Ben Lerner, professor of English at Brooklyn College, was awarded a 2015 MacArthur Fellowship earlier this month. The prize, often referred to by its nickname, the “genius grant,” awards $625,000 in unrestricted funds to those who have shown extraordinary originality in their creative pursuits.

“Lerner makes seamless shifts between fiction and nonfiction, prose and lyric verse, memoir and cultural criticism, conveying the way in which politics, art and economics intertwine with everyday experience,” reads a statement on the MacArthur Foundation website.

The New Yorker praised Lerner’s first novel, Leaving the Atocha Station, as “subtle, sinuous and very funny.” The New York Times described his second novel, 10:04, as “frequently brilliant.”

“I think of the Fellowship as a challenge – in the most generous form imaginable – to do more and more adventurous work,” Lerner told CUNY Newswire.

Committed to both his craft and his students, Lerner has mentored students who later won prestigious literary prizes themselves, including Ocean Vuong, Class of 2012, who received the prestigious Pushcart Prize in poetry.

Cuomo Considers Free Community College

Governor Andrew Cuomo’s office is in talks with the White House to become part of a program that could make community college free in the state, according to Carl Campanile of the New York Post.

College Promise is President Barack Obama’s proposed plan to make community college free to students in states that take part, with the federal government footing three-quarters of the cost and states providing the rest.

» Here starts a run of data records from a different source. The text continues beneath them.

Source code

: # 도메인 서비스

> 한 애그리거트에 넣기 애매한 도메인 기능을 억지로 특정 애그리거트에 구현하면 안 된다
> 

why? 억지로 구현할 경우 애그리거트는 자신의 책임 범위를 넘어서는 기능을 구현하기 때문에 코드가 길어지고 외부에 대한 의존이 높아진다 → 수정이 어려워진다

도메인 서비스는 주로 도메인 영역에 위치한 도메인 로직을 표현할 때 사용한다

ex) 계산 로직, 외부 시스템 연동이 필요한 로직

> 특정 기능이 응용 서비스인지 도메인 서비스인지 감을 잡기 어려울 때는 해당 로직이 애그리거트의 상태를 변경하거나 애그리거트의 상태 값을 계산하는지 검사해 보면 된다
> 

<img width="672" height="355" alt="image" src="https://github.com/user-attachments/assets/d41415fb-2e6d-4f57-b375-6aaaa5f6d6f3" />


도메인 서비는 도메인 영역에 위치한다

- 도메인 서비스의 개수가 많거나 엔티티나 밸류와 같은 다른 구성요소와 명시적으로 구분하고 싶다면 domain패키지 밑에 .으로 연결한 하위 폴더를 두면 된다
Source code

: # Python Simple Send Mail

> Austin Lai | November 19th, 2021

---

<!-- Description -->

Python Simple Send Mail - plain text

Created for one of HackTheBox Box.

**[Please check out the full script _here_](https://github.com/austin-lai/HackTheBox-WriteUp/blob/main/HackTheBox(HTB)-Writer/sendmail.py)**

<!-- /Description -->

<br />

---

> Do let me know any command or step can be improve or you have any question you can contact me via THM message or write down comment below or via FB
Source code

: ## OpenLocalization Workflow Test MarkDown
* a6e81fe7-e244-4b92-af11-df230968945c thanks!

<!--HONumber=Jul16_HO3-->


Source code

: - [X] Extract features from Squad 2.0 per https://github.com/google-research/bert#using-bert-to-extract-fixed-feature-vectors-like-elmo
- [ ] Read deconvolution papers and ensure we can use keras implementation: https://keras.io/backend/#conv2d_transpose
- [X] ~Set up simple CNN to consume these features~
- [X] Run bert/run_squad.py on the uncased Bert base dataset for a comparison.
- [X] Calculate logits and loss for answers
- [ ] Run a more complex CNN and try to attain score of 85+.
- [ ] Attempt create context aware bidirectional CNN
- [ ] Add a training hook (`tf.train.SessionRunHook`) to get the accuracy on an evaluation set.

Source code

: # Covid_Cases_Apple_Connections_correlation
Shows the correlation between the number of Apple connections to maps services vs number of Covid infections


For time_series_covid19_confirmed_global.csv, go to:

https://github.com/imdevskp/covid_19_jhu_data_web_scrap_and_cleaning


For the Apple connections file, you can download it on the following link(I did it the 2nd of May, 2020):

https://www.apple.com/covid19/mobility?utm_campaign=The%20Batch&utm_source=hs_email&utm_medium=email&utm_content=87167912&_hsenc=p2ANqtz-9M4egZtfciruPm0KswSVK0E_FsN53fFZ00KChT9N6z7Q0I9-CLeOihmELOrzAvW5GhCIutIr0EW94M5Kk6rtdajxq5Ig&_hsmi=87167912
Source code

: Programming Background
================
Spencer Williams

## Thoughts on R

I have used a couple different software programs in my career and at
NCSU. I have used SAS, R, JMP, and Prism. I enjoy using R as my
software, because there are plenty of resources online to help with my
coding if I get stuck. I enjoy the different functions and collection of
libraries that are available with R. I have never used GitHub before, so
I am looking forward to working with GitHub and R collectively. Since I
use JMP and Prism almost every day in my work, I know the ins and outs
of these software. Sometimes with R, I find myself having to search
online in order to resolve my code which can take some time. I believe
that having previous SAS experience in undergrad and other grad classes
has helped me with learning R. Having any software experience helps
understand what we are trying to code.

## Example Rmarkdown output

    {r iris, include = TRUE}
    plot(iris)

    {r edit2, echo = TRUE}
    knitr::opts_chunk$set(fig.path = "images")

The proposal currently faces an uphill battle in Congress, but the Post reports that the White House has been luring state officials to join the campaign and possibly take part in federal pilot programs.

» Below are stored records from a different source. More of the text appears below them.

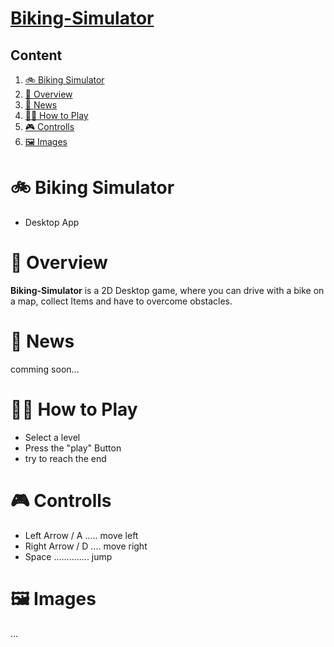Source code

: # [Biking-Simulator]( https://github.com/RybakVonTar/biking-simulator)

## Content

1. [🚲 Biking Simulator](#-biking-simulator)
2. [📖 Overview](#-overview)
3. [📰 News](#-news)
4. [🤷‍♂️ How to Play](#%EF%B8%8F-how-to-play)
5. [🎮 Controlls](#-controlls)
6. [🖼️ Images](#%EF%B8%8F-images)

# 🚲 Biking Simulator
* Desktop App

# 📖 Overview

 **Biking-Simulator** is a 2D Desktop game, where you can drive with a bike on a map, collect Items and have to overcome obstacles. 

# 📰 News

comming soon...

# 🤷‍♂️ How to Play
* Select a level
* Press the "play" Button
* try to reach the end

# 🎮 Controlls
* Left Arrow / A ..... move left
* Right Arrow / D .... move right
* Space .............. jump

# 🖼️ Images
...







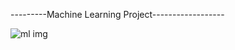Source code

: ---------Machine Learning Project------------------

![ml img](https://github.com/user-attachments/assets/2147a5d6-472b-4713-92f6-1d26e58b6b61)
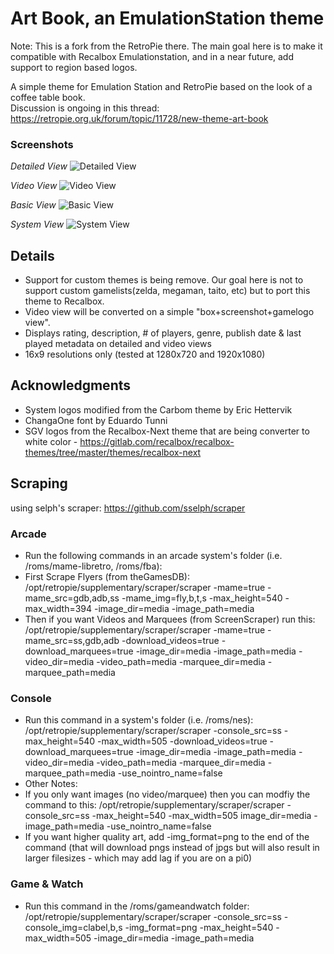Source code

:# Art Book, an EmulationStation theme

Note: This is a fork from the RetroPie there. The main goal here is to make it compatible with
Recalbox Emulationstation, and in a near future, add support to region based logos.

A simple theme for Emulation Station and RetroPie based on the look of a coffee table book.  
Discussion is ongoing in this thread: https://retropie.org.uk/forum/topic/11728/new-theme-art-book

### Screenshots

*Detailed View*
![Detailed View](http://i.imgur.com/BVkhz56.png)

*Video View*
![Video View](http://i.imgur.com/7QDFPud.png)

*Basic View*
![Basic View](http://i.imgur.com/YH4oAci.png)

*System View*
![System View](http://i.imgur.com/VsXBB6E.png)

## Details

- Support for custom themes is being remove. Our goal here is not to support custom gamelists(zelda, megaman, taito, etc) but to port this theme to Recalbox.
- Video view will be converted on a simple "box+screenshot+gamelogo view".
- Displays rating, description, # of players, genre, publish date & last played metadata on detailed and video views
- 16x9 resolutions only (tested at 1280x720 and 1920x1080)

## Acknowledgments

- System logos modified from the Carbom theme by Eric Hettervik
- ChangaOne font by Eduardo Tunni
- SGV logos from the Recalbox-Next theme that are being converter to white color - https://gitlab.com/recalbox/recalbox-themes/tree/master/themes/recalbox-next

## Scraping 
using selph's scraper: https://github.com/sselph/scraper

### Arcade
- Run the following commands in an arcade system's folder (i.e. /roms/mame-libretro, /roms/fba): 
- First Scrape Flyers (from theGamesDB): /opt/retropie/supplementary/scraper/scraper -mame=true -mame_src=gdb,adb,ss -mame_img=fly,b,t,s -max_height=540 -max_width=394 -image_dir=media -image_path=media
- Then if you want Videos and Marquees (from ScreenScraper) run this: /opt/retropie/supplementary/scraper/scraper -mame=true -mame_src=ss,gdb,adb -download_videos=true -download_marquees=true -image_dir=media -image_path=media -video_dir=media -video_path=media -marquee_dir=media -marquee_path=media

### Console

- Run this command in a system's folder (i.e. /roms/nes): /opt/retropie/supplementary/scraper/scraper -console_src=ss -max_height=540 -max_width=505 -download_videos=true -download_marquees=true -image_dir=media -image_path=media -video_dir=media -video_path=media -marquee_dir=media -marquee_path=media -use_nointro_name=false 
- Other Notes: 
- If you only want images (no video/marquee) then you can modfiy the command to this: /opt/retropie/supplementary/scraper/scraper -console_src=ss -max_height=540 -max_width=505 image_dir=media -image_path=media -use_nointro_name=false 
- If you want higher quality art, add -img_format=png to the end of the command (that will download pngs instead of jpgs but will also result in larger filesizes - which may add lag if you are on a pi0)

### Game & Watch

- Run this command in the /roms/gameandwatch folder: /opt/retropie/supplementary/scraper/scraper -console_src=ss -console_img=clabel,b,s -img_format=png -max_height=540 -max_width=505 -image_dir=media -image_path=media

The federal initiative could create savings in the state budget. The state currently pays a quarter of community college costs, according to Politico New York – the same amount required of states in the proposed federal plan. With the federal government footing the bill for the rest, the state would be relieved of its obligations to community college students in the New York Tuition Assistance Program.

PSC president Barbara Bowen, invited to a White House summit on Obama’s free community college proposal, voiced concern that eliminating tuition without substantially increasing funding will leave the nation’s community colleges unable to maintain academic quality. Any new program, she urged, must address the staffing crisis in community colleges and the reliance on thousands of underpaid adjuncts.